O menino entrou no quarto. Deitou-se. Que monstros haveria debaixo da cama? Melhor nem espreitar. Apagaram a luz. O medo aumentou. Agora os monstros podiam sair, andar livres por todo o quarto. Como seriam esses monstros? Fechou os olhos. Ouviu o som de um interruptor. Será que acenderam a luz? Só havia uma maneira de descobrir. Mas agora os monstros estavam tão vivos na cabeça do menino que ele temeu abrir os olhos. Ouviu de novo o som do interruptor. Ganhou coragem para abrir os olhos. A mesma escuridão onde os monstros dançavam. Se calhar apagaram a luz outra vez. Será que foram os monstros? O medo cresceu. Gemeu. Pensou levantar-se e acender ele a luz. Mas uma voz parou-o, “Está tudo bem,” ouviu-se do outro lado da porta, “eu estou aqui.” O menino escondeu-se debaixo do cobertor sem entender porque é que gostava de ouvir aquela voz apesar de ela fazer os bichos crescerem e ficarem mais assustadores. “E não acendas a luz senão eles acordam e ficam muito zangados”.

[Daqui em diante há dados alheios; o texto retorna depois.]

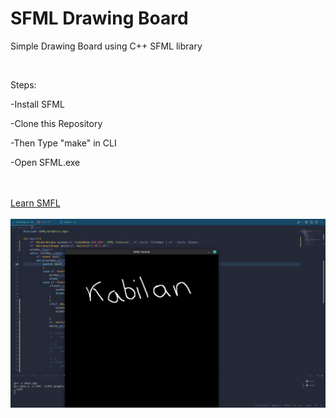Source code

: # SFML Drawing Board
<p>Simple Drawing Board using C++ SFML library</p>
<br>
<p>Steps:</p>
<p> -Install SFML</p>
<p> -Clone this Repository</p>
<p> -Then Type "make" in CLI</p>
<p> -Open SFML.exe</p>
<br>
<br>
<a href="https://www.youtube.com/playlist?list=PL21OsoBLPpMOO6zyVlxZ4S4hwkY_SLRW9">Learn SMFL</a>
<br>
<br>
<img src="demo.png">
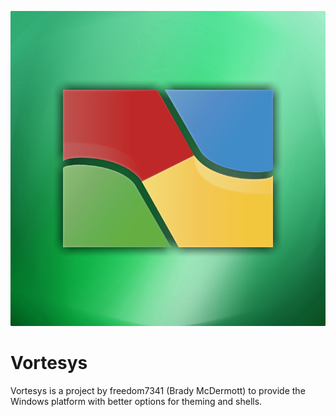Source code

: ![Vortesys logo](logobkgd.png)
# Vortesys

Vortesys is a project by freedom7341 (Brady McDermott) to provide the Windows platform with better options for theming and shells.
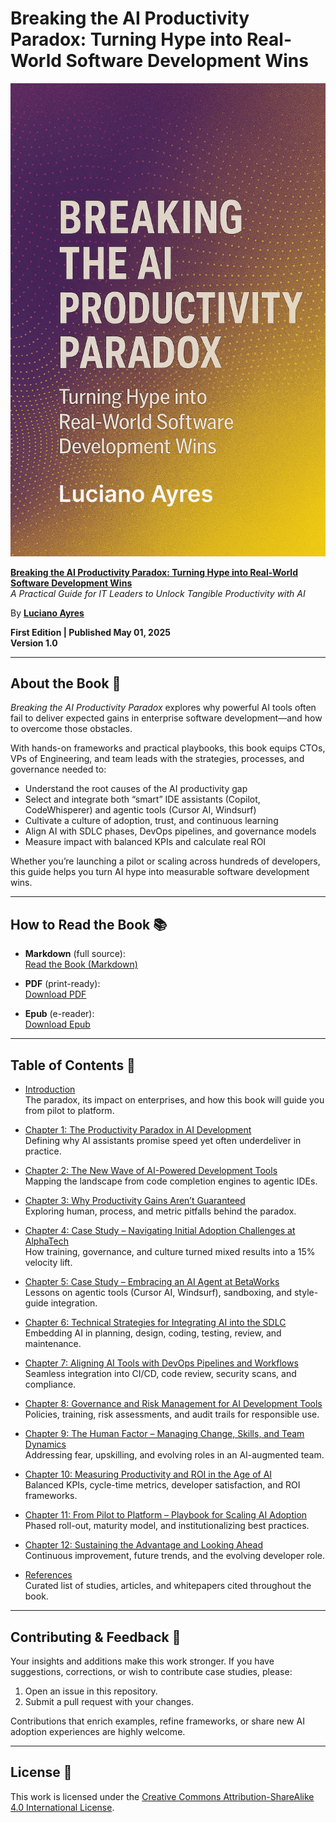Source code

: # Breaking the AI Productivity Paradox: Turning Hype into Real-World Software Development Wins

![Book Cover](./images/cover/book-cover.png)

**[Breaking the AI Productivity Paradox: Turning Hype into Real-World Software Development Wins](./Breaking_the_AI_Productivity_Paradox_by_Luciano_Ayres.md)**  
_A Practical Guide for IT Leaders to Unlock Tangible Productivity with AI_

By **[Luciano Ayres](https://www.linkedin.com/in/lucianoayres/)**

**First Edition | Published May 01, 2025**  
**Version 1.0**

---

## About the Book 📖

_Breaking the AI Productivity Paradox_ explores why powerful AI tools often fail to deliver expected gains in enterprise software development—and how to overcome those obstacles.

With hands-on frameworks and practical playbooks, this book equips CTOs, VPs of Engineering, and team leads with the strategies, processes, and governance needed to:

- Understand the root causes of the AI productivity gap
- Select and integrate both “smart” IDE assistants (Copilot, CodeWhisperer) and agentic tools (Cursor AI, Windsurf)
- Cultivate a culture of adoption, trust, and continuous learning
- Align AI with SDLC phases, DevOps pipelines, and governance models
- Measure impact with balanced KPIs and calculate real ROI

Whether you’re launching a pilot or scaling across hundreds of developers, this guide helps you turn AI hype into measurable software development wins.

---

## How to Read the Book 📚

- **Markdown** (full source):  
  [Read the Book (Markdown)](./Breaking_the_AI_Productivity_Paradox_by_Luciano_Ayres.md)

- **PDF** (print-ready):  
  [Download PDF](./pdf/Breaking_the_AI_Productivity_Paradox_by_Luciano_Ayres.pdf)

- **Epub** (e-reader):  
  [Download Epub](./epub/Breaking_the_AI_Productivity_Paradox_by_Luciano_Ayres.epub)

---

## Table of Contents 📝

- [Introduction](./Breaking_the_AI_Productivity_Paradox_by_Luciano_Ayres.md#introduction)  
  The paradox, its impact on enterprises, and how this book will guide you from pilot to platform.

- [Chapter 1: The Productivity Paradox in AI Development](./Breaking_the_AI_Productivity_Paradox_by_Luciano_Ayres.md#chapter-1-the-productivity-paradox-in-ai-development)  
  Defining why AI assistants promise speed yet often underdeliver in practice.

- [Chapter 2: The New Wave of AI-Powered Development Tools](./Breaking_the_AI_Productivity_Paradox_by_Luciano_Ayres.md#chapter-2-the-new-wave-of-ai-powered-development-tools)  
  Mapping the landscape from code completion engines to agentic IDEs.

- [Chapter 3: Why Productivity Gains Aren’t Guaranteed](./Breaking_the_AI_Productivity_Paradox_by_Luciano_Ayres.md#chapter-3-why-productivity-gains-arent-guaranteed)  
  Exploring human, process, and metric pitfalls behind the paradox.

- [Chapter 4: Case Study – Navigating Initial Adoption Challenges at AlphaTech](./Breaking_the_AI_Productivity_Paradox_by_Luciano_Ayres.md#chapter-4-case-study-navigating-initial-adoption-challenges-at-alphatech)  
  How training, governance, and culture turned mixed results into a 15% velocity lift.

- [Chapter 5: Case Study – Embracing an AI Agent at BetaWorks](./Breaking_the_AI_Productivity_Paradox_by_Luciano_Ayres.md#chapter-5-case-study-embracing-an-ai-agent-at-betaworks)  
  Lessons on agentic tools (Cursor AI, Windsurf), sandboxing, and style-guide integration.

- [Chapter 6: Technical Strategies for Integrating AI into the SDLC](./Breaking_the_AI_Productivity_Paradox_by_Luciano_Ayres.md#chapter-6-technical-strategies-for-integrating-ai-into-the-sdlc)  
  Embedding AI in planning, design, coding, testing, review, and maintenance.

- [Chapter 7: Aligning AI Tools with DevOps Pipelines and Workflows](./Breaking_the_AI_Productivity_Paradox_by_Luciano_Ayres.md#chapter-7-aligning-ai-tools-with-devops-pipelines-and-workflows)  
  Seamless integration into CI/CD, code review, security scans, and compliance.

- [Chapter 8: Governance and Risk Management for AI Development Tools](./Breaking_the_AI_Productivity_Paradox_by_Luciano_Ayres.md#chapter-8-governance-and-risk-management-for-ai-development-tools)  
  Policies, training, risk assessments, and audit trails for responsible use.

- [Chapter 9: The Human Factor – Managing Change, Skills, and Team Dynamics](./Breaking_the_AI_Productivity_Paradox_by_Luciano_Ayres.md#chapter-9-the-human-factor-managing-change-skills-and-team-dynamics)  
  Addressing fear, upskilling, and evolving roles in an AI-augmented team.

- [Chapter 10: Measuring Productivity and ROI in the Age of AI](./Breaking_the_AI_Productivity_Paradox_by_Luciano_Ayres.md#chapter-10-measuring-productivity-and-roi-in-the-age-of-ai)  
  Balanced KPIs, cycle-time metrics, developer satisfaction, and ROI frameworks.

- [Chapter 11: From Pilot to Platform – Playbook for Scaling AI Adoption](./Breaking_the_AI_Productivity_Paradox_by_Luciano_Ayres.md#chapter-11-from-pilot-to-platform-playbook-for-scaling-ai-adoption)  
  Phased roll-out, maturity model, and institutionalizing best practices.

- [Chapter 12: Sustaining the Advantage and Looking Ahead](./Breaking_the_AI_Productivity_Paradox_by_Luciano_Ayres.md#chapter-12-sustaining-the-advantage-and-looking-ahead)  
  Continuous improvement, future trends, and the evolving developer role.

- [References](./Breaking_the_AI_Productivity_Paradox_by_Luciano_Ayres.md#references)  
  Curated list of studies, articles, and whitepapers cited throughout the book.

---

## Contributing & Feedback 🤝

Your insights and additions make this work stronger. If you have suggestions, corrections, or wish to contribute case studies, please:

1. Open an issue in this repository.
2. Submit a pull request with your changes.

Contributions that enrich examples, refine frameworks, or share new AI adoption experiences are highly welcome.

---

## License 📄

This work is licensed under the [Creative Commons Attribution-ShareAlike 4.0 International License](https://creativecommons.org/licenses/by-sa/4.0/).

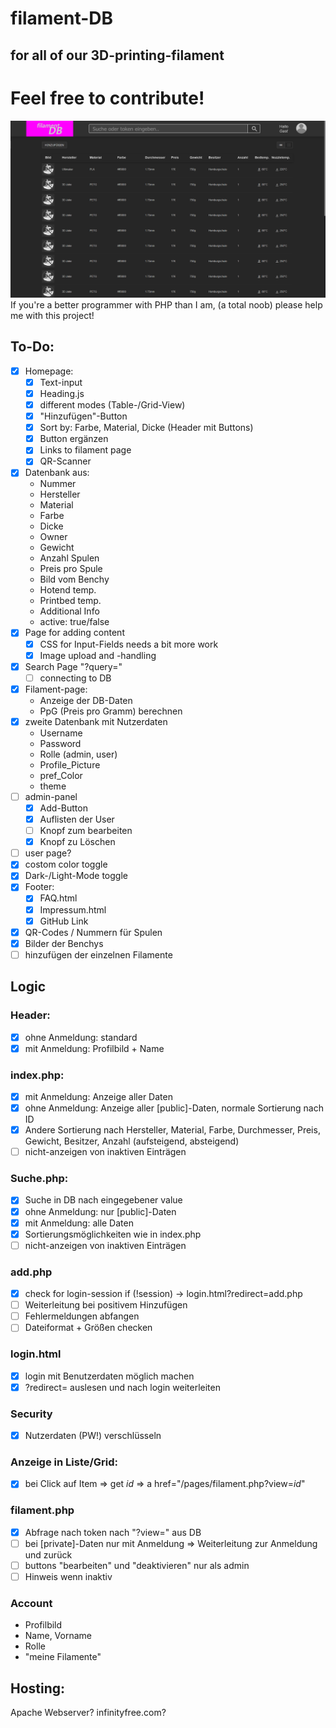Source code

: # filament-DB
## for all of our 3D-printing-filament
# Feel free to contribute!
<img src="/assets/img/overview.png" alt="">
If you're a better programmer with PHP than I am, (a total noob) please help me with this project!

## To-Do:
- [x] Homepage:
    - [x] Text-input
    - [x] Heading.js
    - [x] different modes (Table-/Grid-View)
    - [x] "Hinzufügen"-Button
    - [x] Sort by: Farbe, Material, Dicke (Header mit Buttons)
    - [x] Button ergänzen
    - [x] Links to filament page
    - [x] QR-Scanner
- [x] Datenbank aus:
    - Nummer
    - Hersteller
    - Material
    - Farbe
    - Dicke
    - Owner
    - Gewicht
    - Anzahl Spulen
    - Preis pro Spule
    - Bild vom Benchy
    - Hotend temp.
    - Printbed temp.
    - Additional Info
    - active: true/false
- [x] Page for adding content
    - [x] CSS for Input-Fields needs a bit more work
    - [x] Image upload and -handling
- [x] Search Page "?query="
   - [ ] connecting to DB
- [x] Filament-page:
    - Anzeige der DB-Daten
    - PpG (Preis pro Gramm) berechnen
- [x] zweite Datenbank mit Nutzerdaten
    - Username
    - Password
    - Rolle (admin, user)
    - Profile_Picture
    - pref_Color
    - theme
- [ ] admin-panel
    - [x] Add-Button
    - [x] Auflisten der User
    - [ ] Knopf zum bearbeiten
    - [x] Knopf zu Löschen
- [ ] user page?
- [x] costom color toggle
- [x] Dark-/Light-Mode toggle
- [x] Footer:
    - [x] FAQ.html
    - [x] Impressum.html
    - [x] GitHub Link
- [x] QR-Codes / Nummern für Spulen
- [x] Bilder der Benchys
- [ ] hinzufügen der einzelnen Filamente

## Logic
### Header:
- [x] ohne Anmeldung: standard
- [x] mit Anmeldung: Profilbild + Name

### index.php:
- [x] mit Anmeldung: Anzeige aller Daten
- [x] ohne Anmeldung: Anzeige aller [public]-Daten, normale Sortierung nach ID
- [x] Andere Sortierung nach Hersteller, Material, Farbe, Durchmesser, Preis, Gewicht, Besitzer, Anzahl (aufsteigend, absteigend)
- [ ] nicht-anzeigen von inaktiven Einträgen

### Suche.php:
- [x] Suche in DB nach eingegebener value
- [x] ohne Anmeldung: nur [public]-Daten
- [x] mit Anmeldung: alle Daten
- [x] Sortierungsmöglichkeiten wie in index.php
- [ ] nicht-anzeigen von inaktiven Einträgen

### add.php
- [x] check for login-session
    if (!session) -> login.html?redirect=add.php
- [ ] Weiterleitung bei positivem Hinzufügen
- [ ] Fehlermeldungen abfangen
- [ ] Dateiformat + Größen checken

### login.html
- [x] login mit Benutzerdaten möglich machen
- [x] ?redirect= auslesen und nach login weiterleiten

### Security
- [x] Nutzerdaten (PW!) verschlüsseln 

### Anzeige in Liste/Grid:
- [x] bei Click auf Item => get _id_ => a href="/pages/filament.php?view=_id_"

### filament.php
- [x] Abfrage nach token nach "?view=" aus DB
- [ ] bei [private]-Daten nur mit Anmeldung => Weiterleitung zur Anmeldung und zurück
- [ ] buttons "bearbeiten" und "deaktivieren" nur als admin
- [ ] Hinweis wenn inaktiv

### Account
- Profilbild
- Name, Vorname
- Rolle
- "meine Filamente"

## Hosting:
Apache Webserver?
infinityfree.com?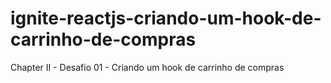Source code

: # ignite-reactjs-criando-um-hook-de-carrinho-de-compras
Chapter II - Desafio 01 - Criando um hook de carrinho de compras
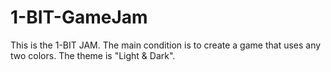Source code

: # 1-BIT-GameJam
This is the 1-BIT JAM.  The main condition is to create a game that uses any two colors. The theme is "Light &amp; Dark".
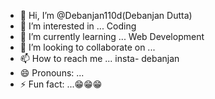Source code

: - 👋 Hi, I’m @Debanjan110d(Debanjan Dutta)
- 👀 I’m interested in ... Coding
- 🌱 I’m currently learning ... Web Development
- 💞️ I’m looking to collaborate on ...
- 📫 How to reach me ... insta- debanjan
- 😄 Pronouns: ...
- ⚡ Fun fact: ...😁😁😁

<!---
Debanjan110d/Debanjan110d is a ✨ special ✨ repository because its `README.md` (this file) appears on your GitHub profile.
You can click the Preview link to take a look at your changes.
--->
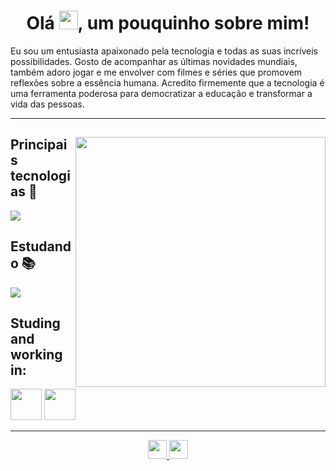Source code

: 
<h1 style="text-align: center;">Olá  <img src="https://raw.githubusercontent.com/MartinHeinz/MartinHeinz/master/wave.gif" width="30px" height="30px" />, um pouquinho sobre mim!</h1>
Eu sou um entusiasta apaixonado pela tecnologia e todas as suas incríveis possibilidades. Gosto de acompanhar as últimas novidades mundiais, também adoro jogar e me envolver com filmes e séries que promovem reflexões sobre a essência humana. Acredito firmemente que a tecnologia é uma ferramenta poderosa para democratizar a educação e transformar a vida das pessoas.
<hr>

<div> 
  
  <img align="right" width="400px" src="https://res.cloudinary.com/practicaldev/image/fetch/s--Y8rM8Xls--/c_imagga_scale,f_auto,fl_progressive,h_420,q_66,w_1000/https://dev-to-uploads.s3.amazonaws.com/uploads/articles/f40lxbcq8nak6atdurlx.gif"/>
  
  <h2>Principais tecnologias 🧠</h2>
  <div>
     <img src="https://skillicons.dev/icons?i=js,html,css,unity,ps,figma,bootstrap,git&perline=4">
     
  </div>
  

  <h2>Estudando 📚 </h2>
  <div>
     <img src="https://skillicons.dev/icons?i=next,vue,react,unity&perline=4">
  </div>

  <h2>Studing and working in:</h2>
  <div>
     <img height="50em"src="https://play-lh.googleusercontent.com/S70rI7VrwLic7_p-ax7iAOOopQhcPCzmqyLe5RLJmApTpkgTRaCwWsTNN1Uv1t_t3Pp5=w240-h480-rw">
      <img height="50em"src="https://avatars.githubusercontent.com/u/4975968?s=280&v=4">
  </div>
  
  <hr>
  <div align="center">
    <a href="mailto:victorcosta123vcs@gmail.com">
      <img height="30em" src="https://img.shields.io/badge/Gmail-D14836?style=for-the-badge&logo=gmail&logoColor=white"/> 
    </a>
    <a href="https://www.linkedin.com/in/victor-costa-55314b188/" target="_blank">
      <img height="30em" src="https://img.shields.io/badge/LinkedIn-0077B5?style=for-the-badge&logo=linkedin&logoColor=white"/>
    </a>
  </div>  
</div>
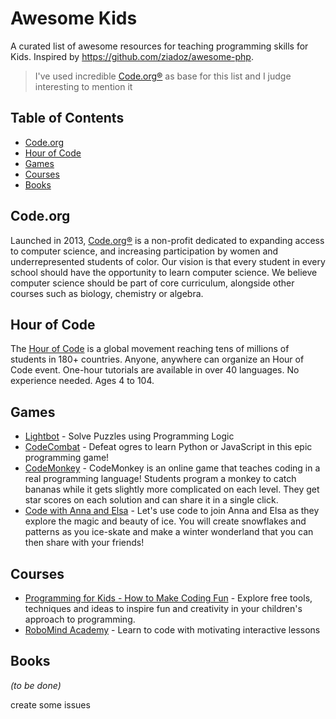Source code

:# Awesome Kids

A curated list of awesome resources for teaching programming skills for Kids.
Inspired by https://github.com/ziadoz/awesome-php.

> I've used incredible [Code.org®](https://code.org) as base for this list and
I judge interesting to mention it

## Table of Contents

- [Code.org]()
- [Hour of Code]()
- [Games]()
- [Courses]()
- [Books]()

## Code.org

Launched in 2013, [Code.org®](https://code.org) is a non-profit dedicated to expanding access to computer science, and increasing participation by women and underrepresented students of color. Our vision is that every student in every school should have the opportunity to learn computer science. We believe computer science should be part of core curriculum, alongside other courses such as biology, chemistry or algebra.

## Hour of Code

The [Hour of Code](https://hourofcode.com) is a global movement reaching tens of millions of students in 180+ countries. Anyone, anywhere can organize an Hour of Code event. One-hour tutorials are available in over 40 languages. No experience needed. Ages 4 to 104.

## Games

- [Lightbot](http://lightbot.com) - Solve Puzzles using Programming Logic
- [CodeCombat](http://code.org/api/hour/begin/codecombat) - Defeat ogres to learn Python or JavaScript in this epic programming game!
- [CodeMonkey](http://code.org/api/hour/begin/codemonkey) - CodeMonkey is an online game that teaches coding in a real programming language! Students program a monkey to catch bananas while it gets slightly more complicated on each level. They get star scores on each solution and can share it in a single click.
- [Code with Anna and Elsa](http://code.org/api/hour/begin/frozen) - Let's use code to join Anna and Elsa as they explore the magic and beauty of ice. You will create snowflakes and patterns as you ice-skate and make a winter wonderland that you can then share with your friends!

## Courses

- [Programming for Kids - How to Make Coding Fun](https://www.udemy.com/programming-for-kids-how-to-make-coding-fun) - Explore free tools, techniques and ideas to inspire fun and creativity in your children's approach to programming.
- [RoboMind Academy](https://www.robomindacademy.com/go/navigator/courses) - Learn to code with motivating interactive lessons

## Books

_(to be done)_

















create some issues
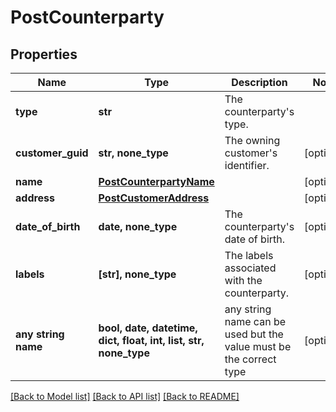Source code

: # PostCounterparty


## Properties
Name | Type | Description | Notes
------------ | ------------- | ------------- | -------------
**type** | **str** | The counterparty&#39;s type. | 
**customer_guid** | **str, none_type** | The owning customer&#39;s identifier. | [optional] 
**name** | [**PostCounterpartyName**](PostCounterpartyName.md) |  | [optional] 
**address** | [**PostCustomerAddress**](PostCustomerAddress.md) |  | [optional] 
**date_of_birth** | **date, none_type** | The counterparty&#39;s date of birth. | [optional] 
**labels** | **[str], none_type** | The labels associated with the counterparty. | [optional] 
**any string name** | **bool, date, datetime, dict, float, int, list, str, none_type** | any string name can be used but the value must be the correct type | [optional]

[[Back to Model list]](../README.md#documentation-for-models) [[Back to API list]](../README.md#documentation-for-api-endpoints) [[Back to README]](../README.md)


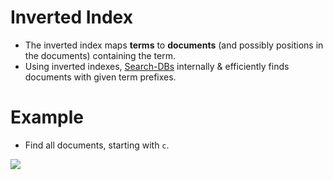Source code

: # Inverted Index
- The inverted index maps **terms** to **documents** (and possibly positions in the documents) containing the term.
- Using inverted indexes, [Search-DBs](../Readme.md) internally & efficiently finds documents with given term prefixes.

# Example
- Find all documents, starting with `c`.
  
![](../https://github.com/Anshul619/Database-Internals/blob/main/assets/inverted_indexes.png)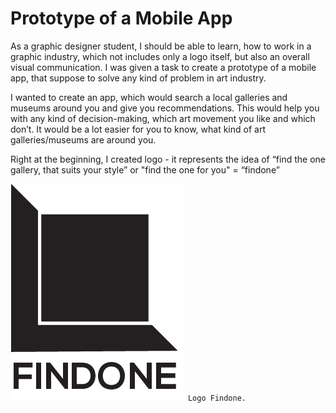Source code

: # Prototype of a Mobile App

As a graphic designer student, I should be able to learn, how to work in a graphic industry, which not includes only a logo itself, but also an overall visual communication. I was given a task to create a prototype of a mobile app, that suppose to solve any kind of problem in art industry.

I wanted to create an app, which would search a local galleries and museums around you and give you recommendations. This would help you with any kind of decision-making, which art movement you like and which don’t. It would be a lot easier for you to know, what kind of art galleries/museums are around you. 

Right at the beginning, I created logo - it represents the idea of “find the one gallery, that suits your style” or "find the one for you" = “findone” 

![logo-findone](./img/logo-findone.jpg)
`Logo Findone.`





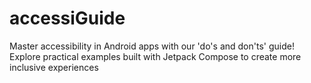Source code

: # accessiGuide
Master accessibility in Android apps with our 'do's and don'ts' guide! Explore practical examples built with Jetpack Compose to create more inclusive experiences
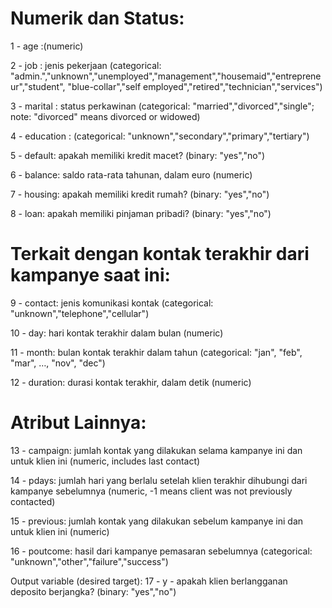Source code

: # Numerik dan Status:

1 - age :(numeric)

2 - job : jenis pekerjaan 
(categorical: "admin.","unknown","unemployed","management","housemaid","entrepreneur","student", "blue-collar","self employed","retired","technician","services")
    
3 - marital : status perkawinan 
(categorical: "married","divorced","single"; note: "divorced" means divorced or widowed)
    
4 - education : 
(categorical: "unknown","secondary","primary","tertiary")
    
5 - default: apakah memiliki kredit macet? 
(binary: "yes","no")
    
6 - balance: saldo rata-rata tahunan, dalam euro (numeric)

7 - housing: apakah memiliki kredit rumah?
(binary: "yes","no")
    
8 - loan: apakah memiliki pinjaman pribadi?
(binary: "yes","no")


# Terkait dengan kontak terakhir dari kampanye saat ini:

9 - contact: jenis komunikasi kontak 
(categorical: "unknown","telephone","cellular")

10 - day: hari kontak terakhir dalam bulan (numeric)

11 - month: bulan kontak terakhir dalam tahun
(categorical: "jan", "feb", "mar", …, "nov", "dec")

12 - duration: durasi kontak terakhir, dalam detik (numeric)


# Atribut Lainnya:

13 - campaign: jumlah kontak yang dilakukan selama kampanye ini dan untuk klien ini (numeric, includes last contact)

14 - pdays: jumlah hari yang berlalu setelah klien terakhir dihubungi dari kampanye sebelumnya (numeric, -1 means client was not previously contacted)

15 - previous: jumlah kontak yang dilakukan sebelum kampanye ini dan untuk klien ini (numeric)

16 - poutcome: hasil dari kampanye pemasaran sebelumnya (categorical: "unknown","other","failure","success")

Output variable (desired target):
17 - y - apakah klien berlangganan deposito berjangka? (binary: "yes","no")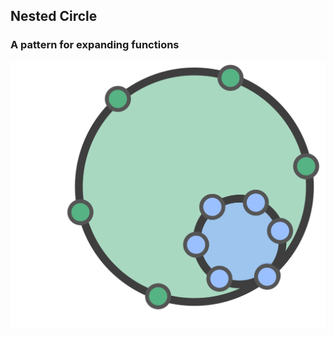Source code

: ## Nested Circle

### A pattern for expanding functions

![inline,fit](img/structural-patterns/nested-circle.png)


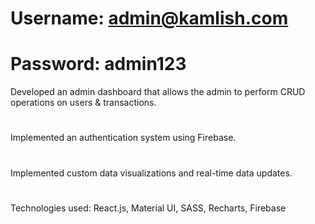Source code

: # Username: admin@kamlish.com
# Password: admin123

Developed an admin dashboard that allows the admin to perform CRUD operations on users & transactions.
#
Implemented an authentication system using Firebase.
#
Implemented custom data visualizations and real-time data updates.
#
Technologies used: React.js, Material UI, SASS, Recharts, Firebase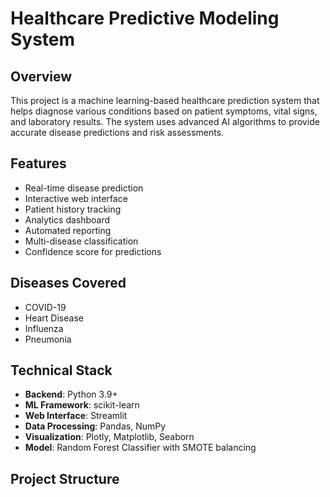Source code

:# Healthcare Predictive Modeling System

## Overview
This project is a machine learning-based healthcare prediction system that helps diagnose various conditions based on patient symptoms, vital signs, and laboratory results. The system uses advanced AI algorithms to provide accurate disease predictions and risk assessments.

## Features
- Real-time disease prediction
- Interactive web interface
- Patient history tracking
- Analytics dashboard
- Automated reporting
- Multi-disease classification
- Confidence score for predictions

## Diseases Covered
- COVID-19
- Heart Disease
- Influenza
- Pneumonia

## Technical Stack
- **Backend**: Python 3.9+
- **ML Framework**: scikit-learn
- **Web Interface**: Streamlit
- **Data Processing**: Pandas, NumPy
- **Visualization**: Plotly, Matplotlib, Seaborn
- **Model**: Random Forest Classifier with SMOTE balancing

## Project Structure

Na manhã seguinte, com os olhos em papas, o menino aproximou-se da mesa e estendeu o cartão de eleitor. Recebeu o boletim, entrou na cabine deixando a cortina semiaberta para se sentir mais seguro. A fotografia do seu protector destacava-se entre as caras dos monstros com quem tinha dormido. Não demorou mais do que 2 segundos a marcar a cruz.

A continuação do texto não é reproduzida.